(Brief) Below are lines of data; restate word for word those running from the line containing "A user can log" to the line containing "### clone project", inclusive, and no others.

(Saved data entries)
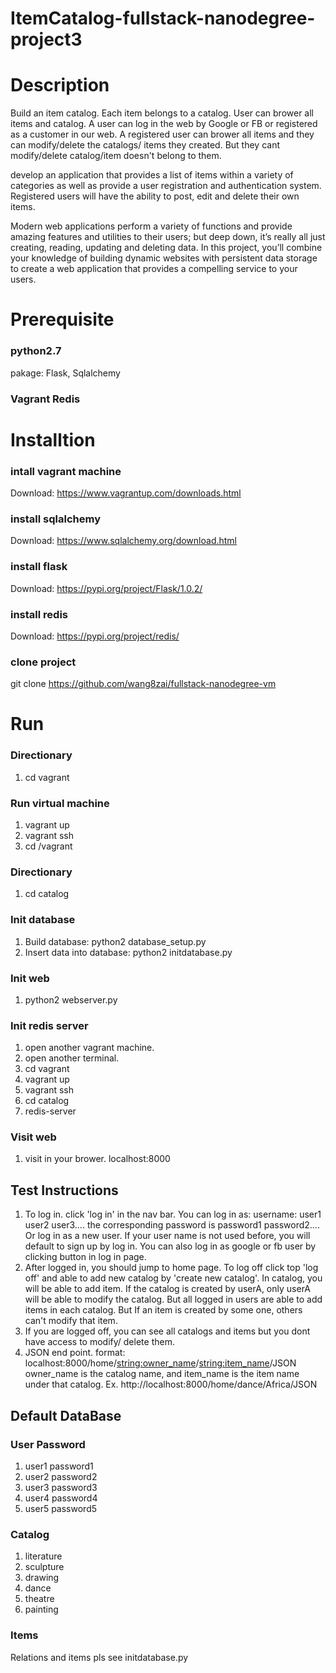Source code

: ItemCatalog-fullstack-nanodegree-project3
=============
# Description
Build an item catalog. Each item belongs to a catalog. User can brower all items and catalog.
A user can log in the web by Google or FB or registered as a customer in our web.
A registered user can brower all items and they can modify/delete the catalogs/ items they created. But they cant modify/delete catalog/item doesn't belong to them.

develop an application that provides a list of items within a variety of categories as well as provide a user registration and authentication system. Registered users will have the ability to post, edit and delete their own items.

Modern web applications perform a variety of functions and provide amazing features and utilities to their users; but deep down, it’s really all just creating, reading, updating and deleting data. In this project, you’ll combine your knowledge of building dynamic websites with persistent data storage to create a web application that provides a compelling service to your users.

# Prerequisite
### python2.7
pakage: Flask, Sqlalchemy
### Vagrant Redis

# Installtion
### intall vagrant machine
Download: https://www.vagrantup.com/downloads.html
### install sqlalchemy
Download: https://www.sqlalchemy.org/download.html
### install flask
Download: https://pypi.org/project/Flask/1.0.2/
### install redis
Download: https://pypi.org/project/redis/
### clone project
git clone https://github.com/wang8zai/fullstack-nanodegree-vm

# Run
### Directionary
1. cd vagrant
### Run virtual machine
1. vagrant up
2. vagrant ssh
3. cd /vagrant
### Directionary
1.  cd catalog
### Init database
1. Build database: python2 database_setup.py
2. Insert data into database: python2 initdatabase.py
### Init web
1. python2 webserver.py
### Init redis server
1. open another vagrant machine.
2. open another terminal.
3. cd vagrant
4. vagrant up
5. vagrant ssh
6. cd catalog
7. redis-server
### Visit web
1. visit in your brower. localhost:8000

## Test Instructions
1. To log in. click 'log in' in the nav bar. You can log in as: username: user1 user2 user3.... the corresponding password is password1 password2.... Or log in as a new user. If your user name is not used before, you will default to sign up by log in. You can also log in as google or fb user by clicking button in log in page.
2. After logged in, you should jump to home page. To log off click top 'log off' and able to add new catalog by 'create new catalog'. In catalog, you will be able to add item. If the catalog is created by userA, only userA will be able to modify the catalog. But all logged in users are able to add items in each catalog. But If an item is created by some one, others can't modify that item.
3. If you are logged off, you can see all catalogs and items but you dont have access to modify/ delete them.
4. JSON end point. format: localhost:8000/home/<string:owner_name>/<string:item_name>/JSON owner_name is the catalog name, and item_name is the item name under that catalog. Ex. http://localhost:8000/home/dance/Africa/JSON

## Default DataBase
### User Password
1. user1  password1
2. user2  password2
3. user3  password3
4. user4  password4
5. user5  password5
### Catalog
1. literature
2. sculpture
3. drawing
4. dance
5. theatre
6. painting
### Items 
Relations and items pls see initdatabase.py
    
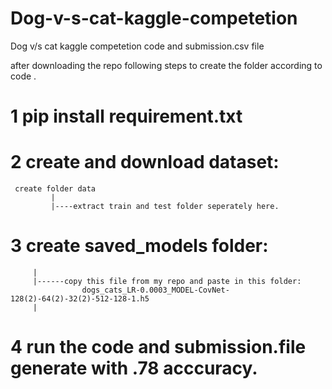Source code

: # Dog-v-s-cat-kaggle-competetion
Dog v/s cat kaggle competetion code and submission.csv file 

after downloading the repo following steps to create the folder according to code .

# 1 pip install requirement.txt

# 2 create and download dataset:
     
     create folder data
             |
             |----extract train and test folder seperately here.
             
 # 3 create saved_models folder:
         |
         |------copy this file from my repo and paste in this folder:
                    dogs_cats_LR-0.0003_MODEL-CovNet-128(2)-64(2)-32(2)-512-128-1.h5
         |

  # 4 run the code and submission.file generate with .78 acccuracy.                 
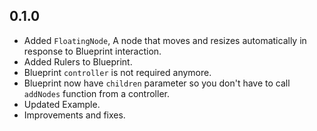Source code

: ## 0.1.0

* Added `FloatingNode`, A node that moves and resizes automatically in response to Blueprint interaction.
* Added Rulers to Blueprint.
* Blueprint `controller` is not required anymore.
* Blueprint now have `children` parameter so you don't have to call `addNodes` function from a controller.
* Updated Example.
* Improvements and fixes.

(Response area)
A user can log in the web by Google or FB or registered as a customer in our web.
A registered user can brower all items and they can modify/delete the catalogs/ items they created. But they cant modify/delete catalog/item doesn't belong to them.

develop an application that provides a list of items within a variety of categories as well as provide a user registration and authentication system. Registered users will have the ability to post, edit and delete their own items.

Modern web applications perform a variety of functions and provide amazing features and utilities to their users; but deep down, it’s really all just creating, reading, updating and deleting data. In this project, you’ll combine your knowledge of building dynamic websites with persistent data storage to create a web application that provides a compelling service to your users.

# Prerequisite
### python2.7
pakage: Flask, Sqlalchemy
### Vagrant Redis

# Installtion
### intall vagrant machine
Download: https://www.vagrantup.com/downloads.html
### install sqlalchemy
Download: https://www.sqlalchemy.org/download.html
### install flask
Download: https://pypi.org/project/Flask/1.0.2/
### install redis
Download: https://pypi.org/project/redis/
### clone project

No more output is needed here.